Der Stückemarkt des Berliner Theatertreffens wurde 1978 als erste Förderinitiative für Neue Dramatik im deutschsprachigen Raum gegründet. Der Stückemarkt sucht nach neuen Formen der Autorenschaft und innovativen Theatersprachen. In einem international offenen Wettbewerb können sich Autoren, Theatermacher und Theaterkollektive gleichermaßen mit Theatertexten und Theaterprojekten bewerben.
Geschichte
Seit seiner Gründung haben insgesamt 203 Autoren am Stückemarkt teilgenommen, darunter später bekannt gewordene wie Elfriede Jelinek, die mit ihrem Stück Was geschah, nachdem Nora ihren Mann verlassen hatte oder Stützen der Gesellschaft im ersten Jahr eingeladen war und damals noch als österreichischer Geheimtipp galt.

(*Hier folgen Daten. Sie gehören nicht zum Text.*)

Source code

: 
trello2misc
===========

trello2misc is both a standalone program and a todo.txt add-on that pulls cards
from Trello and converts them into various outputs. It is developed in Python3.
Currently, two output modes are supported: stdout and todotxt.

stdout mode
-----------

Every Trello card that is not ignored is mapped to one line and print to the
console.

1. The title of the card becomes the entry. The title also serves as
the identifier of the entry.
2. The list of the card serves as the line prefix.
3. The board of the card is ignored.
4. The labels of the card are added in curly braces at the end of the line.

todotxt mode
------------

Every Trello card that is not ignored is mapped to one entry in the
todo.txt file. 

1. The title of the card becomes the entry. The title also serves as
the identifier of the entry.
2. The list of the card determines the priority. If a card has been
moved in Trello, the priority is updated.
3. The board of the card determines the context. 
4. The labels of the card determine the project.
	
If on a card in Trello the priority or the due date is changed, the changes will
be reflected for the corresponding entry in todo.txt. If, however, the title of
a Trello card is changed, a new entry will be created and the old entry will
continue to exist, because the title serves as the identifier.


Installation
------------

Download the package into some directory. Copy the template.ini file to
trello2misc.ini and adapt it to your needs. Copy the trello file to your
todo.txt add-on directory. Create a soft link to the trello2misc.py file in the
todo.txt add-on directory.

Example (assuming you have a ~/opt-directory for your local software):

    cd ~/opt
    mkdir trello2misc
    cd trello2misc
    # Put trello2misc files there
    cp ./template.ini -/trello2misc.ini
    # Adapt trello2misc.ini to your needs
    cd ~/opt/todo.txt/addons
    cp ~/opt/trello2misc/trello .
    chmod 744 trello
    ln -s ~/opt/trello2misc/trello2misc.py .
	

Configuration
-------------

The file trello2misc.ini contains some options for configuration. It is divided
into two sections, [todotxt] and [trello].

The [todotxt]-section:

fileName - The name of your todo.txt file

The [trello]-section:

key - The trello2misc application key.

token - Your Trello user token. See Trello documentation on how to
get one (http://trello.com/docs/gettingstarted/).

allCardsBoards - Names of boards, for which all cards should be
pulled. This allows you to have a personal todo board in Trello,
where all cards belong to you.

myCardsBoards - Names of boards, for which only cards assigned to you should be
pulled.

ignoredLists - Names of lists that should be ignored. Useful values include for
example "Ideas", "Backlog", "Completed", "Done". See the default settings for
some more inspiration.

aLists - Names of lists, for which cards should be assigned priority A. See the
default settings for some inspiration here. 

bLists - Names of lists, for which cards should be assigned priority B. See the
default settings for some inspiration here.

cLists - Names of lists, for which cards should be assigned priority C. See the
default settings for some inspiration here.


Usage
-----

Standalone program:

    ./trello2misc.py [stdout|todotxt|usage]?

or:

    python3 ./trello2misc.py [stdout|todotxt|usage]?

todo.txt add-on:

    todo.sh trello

In den ersten zwanzig Jahren des Festivals wählte die Stückemarkt-Leitung aus den zur Uraufführung freien Stücken jährlich fünf aus, um sie einem breiteren Publikum im Rahmen des Theatertreffens vorzustellen. Eine Jury gab es damals nicht – der Stückemarktleiter war allein für das Programm verantwortlich.
2003 öffnete sich der Stückemarkt für Autoren aus ganz Europa, die in Originalsprache Theatertexte einreichen konnten. Aus der Präsentation neuer Dramen für Theaterleute wurde ein Wettbewerb für noch unbekannte Autoren. Eine Fach-Jury sichtete hunderte von Texten, von denen während des Theatertreffens zwischen fünf und sieben in Szenischen Lesungen präsentiert wurden.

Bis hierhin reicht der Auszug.